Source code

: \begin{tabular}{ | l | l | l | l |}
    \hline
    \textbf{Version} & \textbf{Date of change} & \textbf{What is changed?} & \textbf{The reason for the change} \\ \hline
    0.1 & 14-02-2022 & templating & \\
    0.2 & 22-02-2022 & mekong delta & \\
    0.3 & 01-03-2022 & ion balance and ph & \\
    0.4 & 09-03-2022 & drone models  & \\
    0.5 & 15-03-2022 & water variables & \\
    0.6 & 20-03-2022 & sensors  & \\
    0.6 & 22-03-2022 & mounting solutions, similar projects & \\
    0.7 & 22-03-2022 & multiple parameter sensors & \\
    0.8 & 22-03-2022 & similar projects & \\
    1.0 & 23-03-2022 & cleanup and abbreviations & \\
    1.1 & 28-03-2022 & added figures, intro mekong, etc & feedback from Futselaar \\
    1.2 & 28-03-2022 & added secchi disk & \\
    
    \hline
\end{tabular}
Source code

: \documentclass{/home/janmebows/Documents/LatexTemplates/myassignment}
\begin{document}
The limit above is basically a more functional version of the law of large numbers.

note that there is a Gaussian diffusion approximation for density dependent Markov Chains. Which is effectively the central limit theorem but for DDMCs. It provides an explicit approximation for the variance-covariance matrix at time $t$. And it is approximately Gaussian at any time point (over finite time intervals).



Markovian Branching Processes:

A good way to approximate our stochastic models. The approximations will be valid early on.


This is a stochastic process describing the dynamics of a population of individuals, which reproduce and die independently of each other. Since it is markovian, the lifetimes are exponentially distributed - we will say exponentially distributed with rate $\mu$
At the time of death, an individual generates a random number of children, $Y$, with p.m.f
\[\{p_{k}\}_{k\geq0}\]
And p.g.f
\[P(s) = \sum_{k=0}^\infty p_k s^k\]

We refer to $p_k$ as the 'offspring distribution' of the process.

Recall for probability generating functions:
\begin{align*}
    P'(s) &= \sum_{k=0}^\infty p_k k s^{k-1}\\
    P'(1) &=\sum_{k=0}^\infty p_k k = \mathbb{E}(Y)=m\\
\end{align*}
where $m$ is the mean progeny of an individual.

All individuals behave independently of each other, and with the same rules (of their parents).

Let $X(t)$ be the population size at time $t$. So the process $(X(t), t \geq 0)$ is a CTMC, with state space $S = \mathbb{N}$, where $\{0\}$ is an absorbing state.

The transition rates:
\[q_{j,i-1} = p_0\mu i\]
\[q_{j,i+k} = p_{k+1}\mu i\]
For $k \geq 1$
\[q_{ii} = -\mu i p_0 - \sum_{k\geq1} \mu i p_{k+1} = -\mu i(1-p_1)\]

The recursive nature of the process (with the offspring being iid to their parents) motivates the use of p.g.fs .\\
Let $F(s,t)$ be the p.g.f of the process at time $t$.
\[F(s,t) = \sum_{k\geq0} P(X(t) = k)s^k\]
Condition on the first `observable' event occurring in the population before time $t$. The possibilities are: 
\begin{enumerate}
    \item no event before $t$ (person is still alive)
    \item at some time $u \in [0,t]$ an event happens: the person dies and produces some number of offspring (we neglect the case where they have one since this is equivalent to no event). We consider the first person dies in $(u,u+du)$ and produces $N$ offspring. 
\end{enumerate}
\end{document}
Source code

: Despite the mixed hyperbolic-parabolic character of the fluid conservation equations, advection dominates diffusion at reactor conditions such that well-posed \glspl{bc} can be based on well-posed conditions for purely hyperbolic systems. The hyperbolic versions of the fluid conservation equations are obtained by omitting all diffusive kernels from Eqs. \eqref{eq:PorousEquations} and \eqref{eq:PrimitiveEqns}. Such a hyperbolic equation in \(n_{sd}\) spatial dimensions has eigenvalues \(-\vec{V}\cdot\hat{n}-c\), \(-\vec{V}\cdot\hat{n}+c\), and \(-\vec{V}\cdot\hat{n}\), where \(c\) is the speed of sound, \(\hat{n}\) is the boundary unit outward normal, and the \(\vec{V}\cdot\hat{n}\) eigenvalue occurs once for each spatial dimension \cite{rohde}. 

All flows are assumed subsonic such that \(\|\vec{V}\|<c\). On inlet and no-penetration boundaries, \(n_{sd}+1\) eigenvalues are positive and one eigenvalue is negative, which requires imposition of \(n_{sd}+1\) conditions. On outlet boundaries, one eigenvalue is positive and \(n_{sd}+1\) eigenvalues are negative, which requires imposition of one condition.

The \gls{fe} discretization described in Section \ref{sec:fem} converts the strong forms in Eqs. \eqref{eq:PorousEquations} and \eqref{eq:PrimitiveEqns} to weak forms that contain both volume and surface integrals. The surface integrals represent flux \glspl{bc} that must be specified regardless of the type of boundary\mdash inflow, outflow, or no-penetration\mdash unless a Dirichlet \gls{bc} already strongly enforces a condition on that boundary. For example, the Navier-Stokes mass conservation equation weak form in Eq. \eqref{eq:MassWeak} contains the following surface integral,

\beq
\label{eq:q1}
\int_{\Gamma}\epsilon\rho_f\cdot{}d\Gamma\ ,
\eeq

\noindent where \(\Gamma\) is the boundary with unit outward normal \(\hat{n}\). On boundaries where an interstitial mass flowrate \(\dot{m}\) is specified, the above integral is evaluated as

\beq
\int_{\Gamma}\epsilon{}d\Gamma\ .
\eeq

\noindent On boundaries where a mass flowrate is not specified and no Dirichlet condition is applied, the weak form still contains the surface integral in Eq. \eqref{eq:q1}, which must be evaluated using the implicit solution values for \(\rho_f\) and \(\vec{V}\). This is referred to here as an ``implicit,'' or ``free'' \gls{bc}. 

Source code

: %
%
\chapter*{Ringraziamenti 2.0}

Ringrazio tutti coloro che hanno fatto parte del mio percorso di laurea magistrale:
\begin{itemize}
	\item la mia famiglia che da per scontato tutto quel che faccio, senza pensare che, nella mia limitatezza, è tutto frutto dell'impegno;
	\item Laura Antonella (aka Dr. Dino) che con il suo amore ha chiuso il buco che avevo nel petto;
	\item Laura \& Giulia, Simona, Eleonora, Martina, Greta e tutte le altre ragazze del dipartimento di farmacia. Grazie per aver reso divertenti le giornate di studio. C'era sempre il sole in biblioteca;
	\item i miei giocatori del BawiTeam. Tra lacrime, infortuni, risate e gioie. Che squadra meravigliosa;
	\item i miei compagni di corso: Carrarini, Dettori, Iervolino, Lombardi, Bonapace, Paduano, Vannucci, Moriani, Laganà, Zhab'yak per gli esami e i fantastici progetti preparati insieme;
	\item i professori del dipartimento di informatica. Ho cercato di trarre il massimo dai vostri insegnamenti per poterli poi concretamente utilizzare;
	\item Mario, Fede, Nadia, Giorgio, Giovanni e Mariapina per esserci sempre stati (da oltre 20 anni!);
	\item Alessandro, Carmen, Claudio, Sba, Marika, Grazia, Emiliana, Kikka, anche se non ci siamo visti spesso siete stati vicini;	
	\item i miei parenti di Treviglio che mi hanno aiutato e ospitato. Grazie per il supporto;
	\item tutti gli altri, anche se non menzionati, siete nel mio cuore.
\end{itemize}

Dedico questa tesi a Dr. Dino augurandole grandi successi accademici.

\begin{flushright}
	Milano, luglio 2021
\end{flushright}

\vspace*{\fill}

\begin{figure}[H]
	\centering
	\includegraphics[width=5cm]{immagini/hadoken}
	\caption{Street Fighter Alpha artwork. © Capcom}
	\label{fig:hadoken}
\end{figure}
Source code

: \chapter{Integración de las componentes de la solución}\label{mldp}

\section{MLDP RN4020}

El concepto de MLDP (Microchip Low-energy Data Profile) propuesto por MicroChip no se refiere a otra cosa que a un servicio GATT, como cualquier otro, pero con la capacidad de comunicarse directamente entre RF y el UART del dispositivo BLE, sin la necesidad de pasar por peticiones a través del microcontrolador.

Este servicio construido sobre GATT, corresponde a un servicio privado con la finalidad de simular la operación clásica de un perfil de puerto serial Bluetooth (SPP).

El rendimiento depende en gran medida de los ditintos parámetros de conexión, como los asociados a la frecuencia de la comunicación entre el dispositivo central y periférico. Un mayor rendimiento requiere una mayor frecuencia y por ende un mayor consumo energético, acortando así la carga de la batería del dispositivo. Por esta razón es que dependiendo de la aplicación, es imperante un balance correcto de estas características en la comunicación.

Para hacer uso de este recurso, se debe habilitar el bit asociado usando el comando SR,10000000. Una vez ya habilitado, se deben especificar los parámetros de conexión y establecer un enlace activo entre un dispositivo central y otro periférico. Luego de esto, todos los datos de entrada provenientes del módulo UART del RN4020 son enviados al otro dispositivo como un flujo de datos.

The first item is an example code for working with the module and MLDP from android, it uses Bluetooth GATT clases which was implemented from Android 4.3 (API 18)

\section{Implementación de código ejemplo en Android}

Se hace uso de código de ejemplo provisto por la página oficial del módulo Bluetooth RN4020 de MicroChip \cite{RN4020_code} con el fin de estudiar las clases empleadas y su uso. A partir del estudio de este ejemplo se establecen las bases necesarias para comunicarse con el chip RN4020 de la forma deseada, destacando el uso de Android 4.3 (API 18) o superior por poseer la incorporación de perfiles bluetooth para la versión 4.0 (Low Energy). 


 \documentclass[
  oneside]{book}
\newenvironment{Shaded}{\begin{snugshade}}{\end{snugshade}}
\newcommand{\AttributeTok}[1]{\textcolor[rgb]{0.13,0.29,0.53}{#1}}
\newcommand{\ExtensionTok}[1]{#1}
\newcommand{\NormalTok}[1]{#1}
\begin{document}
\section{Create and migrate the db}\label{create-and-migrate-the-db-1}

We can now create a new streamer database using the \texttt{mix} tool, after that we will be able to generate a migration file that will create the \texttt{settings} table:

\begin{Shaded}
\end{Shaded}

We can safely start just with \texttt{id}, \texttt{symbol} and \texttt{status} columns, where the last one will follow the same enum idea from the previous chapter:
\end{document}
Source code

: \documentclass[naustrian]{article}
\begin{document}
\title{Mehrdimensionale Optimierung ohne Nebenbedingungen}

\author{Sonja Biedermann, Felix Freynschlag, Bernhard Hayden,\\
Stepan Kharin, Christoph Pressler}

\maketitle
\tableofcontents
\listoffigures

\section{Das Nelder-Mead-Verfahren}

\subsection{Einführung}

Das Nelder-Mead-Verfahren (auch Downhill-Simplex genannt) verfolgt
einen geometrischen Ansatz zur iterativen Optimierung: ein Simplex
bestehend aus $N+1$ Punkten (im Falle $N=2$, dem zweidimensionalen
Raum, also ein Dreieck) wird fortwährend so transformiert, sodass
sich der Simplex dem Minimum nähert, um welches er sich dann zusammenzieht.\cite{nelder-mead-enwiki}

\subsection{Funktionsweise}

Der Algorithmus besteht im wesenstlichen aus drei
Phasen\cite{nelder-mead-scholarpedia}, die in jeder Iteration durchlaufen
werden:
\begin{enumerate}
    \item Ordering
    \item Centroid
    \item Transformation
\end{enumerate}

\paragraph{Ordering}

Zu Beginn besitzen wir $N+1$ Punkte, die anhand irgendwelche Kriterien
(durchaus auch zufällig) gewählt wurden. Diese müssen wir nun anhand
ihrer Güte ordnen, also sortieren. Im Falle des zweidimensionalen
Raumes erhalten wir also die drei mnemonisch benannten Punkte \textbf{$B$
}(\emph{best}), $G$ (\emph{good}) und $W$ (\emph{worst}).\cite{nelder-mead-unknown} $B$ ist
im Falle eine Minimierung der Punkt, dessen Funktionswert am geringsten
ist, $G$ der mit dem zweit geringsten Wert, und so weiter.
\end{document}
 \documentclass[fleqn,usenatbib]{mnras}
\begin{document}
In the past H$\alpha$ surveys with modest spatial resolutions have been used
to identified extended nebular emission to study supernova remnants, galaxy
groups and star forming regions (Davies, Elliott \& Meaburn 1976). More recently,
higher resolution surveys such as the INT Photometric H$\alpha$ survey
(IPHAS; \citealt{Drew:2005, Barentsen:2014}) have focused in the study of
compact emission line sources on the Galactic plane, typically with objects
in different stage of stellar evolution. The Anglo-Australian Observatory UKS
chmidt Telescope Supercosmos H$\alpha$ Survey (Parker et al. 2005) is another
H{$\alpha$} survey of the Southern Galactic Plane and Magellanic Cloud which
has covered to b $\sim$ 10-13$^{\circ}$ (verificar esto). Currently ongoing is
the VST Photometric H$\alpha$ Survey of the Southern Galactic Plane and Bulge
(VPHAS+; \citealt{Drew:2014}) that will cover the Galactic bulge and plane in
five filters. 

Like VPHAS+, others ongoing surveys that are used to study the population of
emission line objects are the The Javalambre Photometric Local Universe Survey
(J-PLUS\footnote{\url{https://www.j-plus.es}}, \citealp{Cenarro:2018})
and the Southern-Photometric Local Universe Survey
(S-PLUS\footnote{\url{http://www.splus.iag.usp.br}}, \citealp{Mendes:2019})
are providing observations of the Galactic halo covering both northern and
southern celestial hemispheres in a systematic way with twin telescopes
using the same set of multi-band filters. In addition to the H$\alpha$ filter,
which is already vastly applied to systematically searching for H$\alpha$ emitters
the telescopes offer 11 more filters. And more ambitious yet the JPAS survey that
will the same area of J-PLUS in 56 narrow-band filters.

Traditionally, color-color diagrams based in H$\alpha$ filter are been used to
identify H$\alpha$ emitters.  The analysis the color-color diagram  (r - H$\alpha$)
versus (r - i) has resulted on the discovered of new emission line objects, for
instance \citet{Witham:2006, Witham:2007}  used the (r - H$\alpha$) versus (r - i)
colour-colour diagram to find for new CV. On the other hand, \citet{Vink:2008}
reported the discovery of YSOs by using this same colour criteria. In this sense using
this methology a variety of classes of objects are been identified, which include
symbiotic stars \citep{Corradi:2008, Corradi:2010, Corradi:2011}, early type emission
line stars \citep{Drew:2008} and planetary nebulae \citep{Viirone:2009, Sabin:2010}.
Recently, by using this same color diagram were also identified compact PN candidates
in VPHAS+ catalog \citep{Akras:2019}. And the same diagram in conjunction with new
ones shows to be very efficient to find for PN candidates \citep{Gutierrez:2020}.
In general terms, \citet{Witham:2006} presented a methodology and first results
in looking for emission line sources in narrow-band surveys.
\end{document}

◇ ◇ ◇

§ Task item
Where a line of the data includes the string "VPHAS", list that line.

§ Result of this task
(VPHAS+; \citealt{Drew:2014}) that will cover the Galactic bulge and plane in
Like VPHAS+, others ongoing surveys that are used to study the population of
in VPHAS+ catalog \citep{Akras:2019}. And the same diagram in conjunction with new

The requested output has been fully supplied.